Document images with source code:

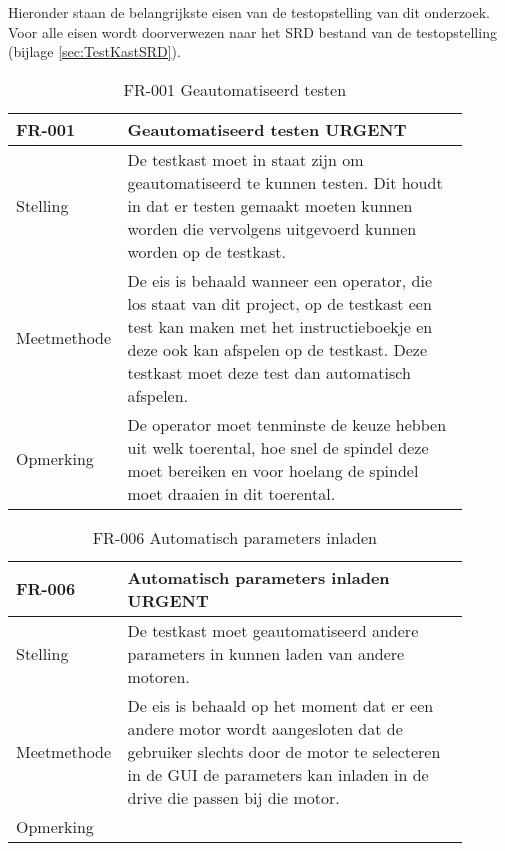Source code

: Hieronder staan de belangrijkste eisen van de testopstelling van dit onderzoek. Voor alle eisen wordt doorverwezen naar het SRD bestand van de testopstelling (bijlage \ref{sec:TestKastSRD}).

\vspace{0.5cm}

\begin{table}[ht]
	\caption{FR-001 Geautomatiseerd testen}
	\label{tab:FR-001}
	\centering
	\begin{tabular}{|p{0.15\linewidth}|p{0.75\linewidth}|}
		\hline
		FR-001 & Geautomatiseerd testen URGENT \\
		
		\hline
		
		Stelling & De testkast moet in staat zijn om geautomatiseerd te kunnen testen. Dit houdt in dat er testen gemaakt moeten kunnen worden die vervolgens uitgevoerd kunnen worden op de testkast.\\
		
		Meetmethode & De eis is behaald wanneer een operator, die los staat van dit project, op de testkast een test kan maken met het instructieboekje en deze ook kan afspelen op de testkast. Deze testkast moet deze test dan automatisch afspelen. \\
		
		Opmerking & De operator moet tenminste de keuze hebben uit welk toerental, hoe snel de spindel deze moet bereiken en voor hoelang de spindel moet draaien in dit toerental. \\
		\hline
	\end{tabular}
\end{table}

\vspace{0.5cm}

\begin{table}[ht]
	\caption{FR-006 Automatisch parameters inladen}
	\label{tab:FR-006}
	\centering
	\begin{tabular}{|p{0.15\linewidth}|p{0.75\linewidth}|}
		\hline
		FR-006 & Automatisch parameters inladen URGENT \\
		
		\hline
		
		Stelling & De testkast moet geautomatiseerd andere parameters in kunnen laden van andere motoren.\\
		
		Meetmethode & De eis is behaald op het moment dat er een andere motor wordt aangesloten dat de gebruiker slechts door de motor te selecteren in de GUI de parameters kan inladen in de drive die passen bij die motor. \\
		
		Opmerking &  \\
		\hline
	\end{tabular}
\end{table}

Exercise - Leave out the pictures, then give all the records again exactly.

Reply to the exercise -
Source code

: Hieronder staan de belangrijkste eisen van de testopstelling van dit onderzoek. Voor alle eisen wordt doorverwezen naar het SRD bestand van de testopstelling (bijlage \ref{sec:TestKastSRD}).

\vspace{0.5cm}

\begin{table}[ht]
	\caption{FR-001 Geautomatiseerd testen}
	\label{tab:FR-001}
	\centering
	\begin{tabular}{|p{0.15\linewidth}|p{0.75\linewidth}|}
		\hline
		FR-001 & Geautomatiseerd testen URGENT \\
		
		\hline
		
		Stelling & De testkast moet in staat zijn om geautomatiseerd te kunnen testen. Dit houdt in dat er testen gemaakt moeten kunnen worden die vervolgens uitgevoerd kunnen worden op de testkast.\\
		
		Meetmethode & De eis is behaald wanneer een operator, die los staat van dit project, op de testkast een test kan maken met het instructieboekje en deze ook kan afspelen op de testkast. Deze testkast moet deze test dan automatisch afspelen. \\
		
		Opmerking & De operator moet tenminste de keuze hebben uit welk toerental, hoe snel de spindel deze moet bereiken en voor hoelang de spindel moet draaien in dit toerental. \\
		\hline
	\end{tabular}
\end{table}

\vspace{0.5cm}

\begin{table}[ht]
	\caption{FR-006 Automatisch parameters inladen}
	\label{tab:FR-006}
	\centering
	\begin{tabular}{|p{0.15\linewidth}|p{0.75\linewidth}|}
		\hline
		FR-006 & Automatisch parameters inladen URGENT \\
		
		\hline
		
		Stelling & De testkast moet geautomatiseerd andere parameters in kunnen laden van andere motoren.\\
		
		Meetmethode & De eis is behaald op het moment dat er een andere motor wordt aangesloten dat de gebruiker slechts door de motor te selecteren in de GUI de parameters kan inladen in de drive die passen bij die motor. \\
		
		Opmerking &  \\
		\hline
	\end{tabular}
\end{table}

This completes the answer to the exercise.